Due to barriers in the labor market, many Canadians with disabilities rely on social assistance. "In 2008, for a single person with a disability, social assistance income ranged from $8,496 a year in New Brunswick to $13,337 in Alberta. In addition to typical daily living expenses, people with disabilities also incur extra expenses related to their disabilities. Thus many Canadians with disabilities living on social assistance struggle to survive day to day," states Marie White, Chairperson of CCD's Social Policy Committee. "More and more people with disabilities are forced to rely on food banks and other forms of charity," states Tony Dolan, CCD Chairperson.

Many a newly disabled Canadian has been shocked to learn that the average Canada Pension Plan Disability Benefit is only $810.70 a month and that is only if you meet stringent eligibility requirements.

For this year's observance of December 3rd, CCD is drawing attention to the disproportionate level of poverty experienced by Canadians with disabilities in comparison to their nondisabled counterparts. Many Canadians assume that people with disabilities are well provided for by disability pensions. Few, unless they have a family member with a disability, understand that disability and poverty are largely synonymous—disability can lead to poverty and poverty can result in disability.

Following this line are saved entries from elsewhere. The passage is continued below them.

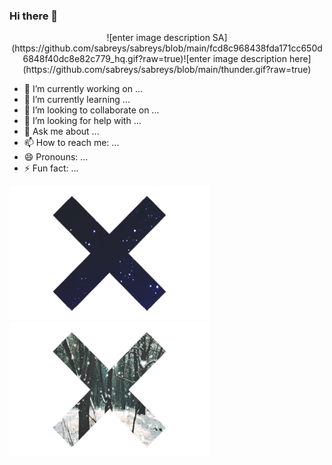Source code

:### Hi there 👋
<p align="center">
![enter image description SA](https://github.com/sabreys/sabreys/blob/main/fcd8c968438fda171cc650d6848f40dc8e82c779_hq.gif?raw=true)![enter image description here](https://github.com/sabreys/sabreys/blob/main/thunder.gif?raw=true)
</p>

- 🔭 I’m currently working on ...
- 🌱 I’m currently learning ...
- 👯 I’m looking to collaborate on ...
- 🤔 I’m looking for help with ...
- 💬 Ask me about ...
- 📫 How to reach me: ...
- 😄 Pronouns: ...
- ⚡ Fun fact: ...



![enter image description here](https://github.com/sabreys/sabreys/blob/main/space.gif?raw=true)![enter image description here](https://github.com/sabreys/sabreys/blob/main/snow.gif?raw=true)




<!--
**sabreys/sabreys** is a ✨ _special_ ✨ repository because its `README.md` (this file) appears on your GitHub profile.

Here are some ideas to get you started:

- 🔭 I’m currently working on ...
- 🌱 I’m currently learning ...
- 👯 I’m looking to collaborate on ...
- 🤔 I’m looking for help with ...
- 💬 Ask me about ...
- 📫 How to reach me: ...
- 😄 Pronouns: ...
- ⚡ Fun fact: ...
-->
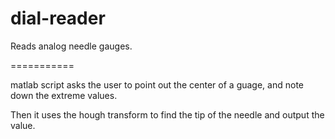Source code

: dial-reader
===========

Reads analog needle gauges.

===========

matlab script asks the user to point out the center of a guage, and note down the extreme values.

Then it uses the hough transform to find the tip of the needle and output the value.

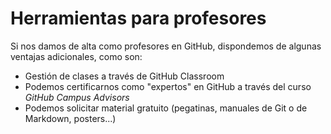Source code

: # Herramientas para profesores

Si nos damos de alta como profesores en GitHub, dispondemos de algunas ventajas adicionales, como son:

* Gestión de clases a través de GitHub Classroom
* Podemos certificarnos como "expertos" en GitHub a través del curso *GitHub Campus Advisors*
* Podemos solicitar material gratuito (pegatinas, manuales de Git o de Markdown, posters...)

"While, things are bleak for people with disabilities living in poverty, the situation is not hopeless. People with disabilities have developed a package of solutions – a National Action Plan - for addressing disability poverty and shared them with Canada's elected officials," stated Laurie Beachell, CCD National Coordinator. The disability community's reforms were picked up by the House of Commons Committee that published the Federal Poverty Reduction Plan report. It called for a refundable Disability Tax Credit that would put more money into the pockets of Canadians with disabilities facing the severest level of poverty, more funding to get disabled Canadians back to work and the use of infrastructure funding to promote accessible transportation.

"On this December 3rd, we encourage all Canadians, with and without disabilities, to get behind the recommendations in the Federal Poverty Reduction Plan report," stated Marie White. "What I want for Christmas this year is a Federal Government commitment to a refundable DTC in the next Budget."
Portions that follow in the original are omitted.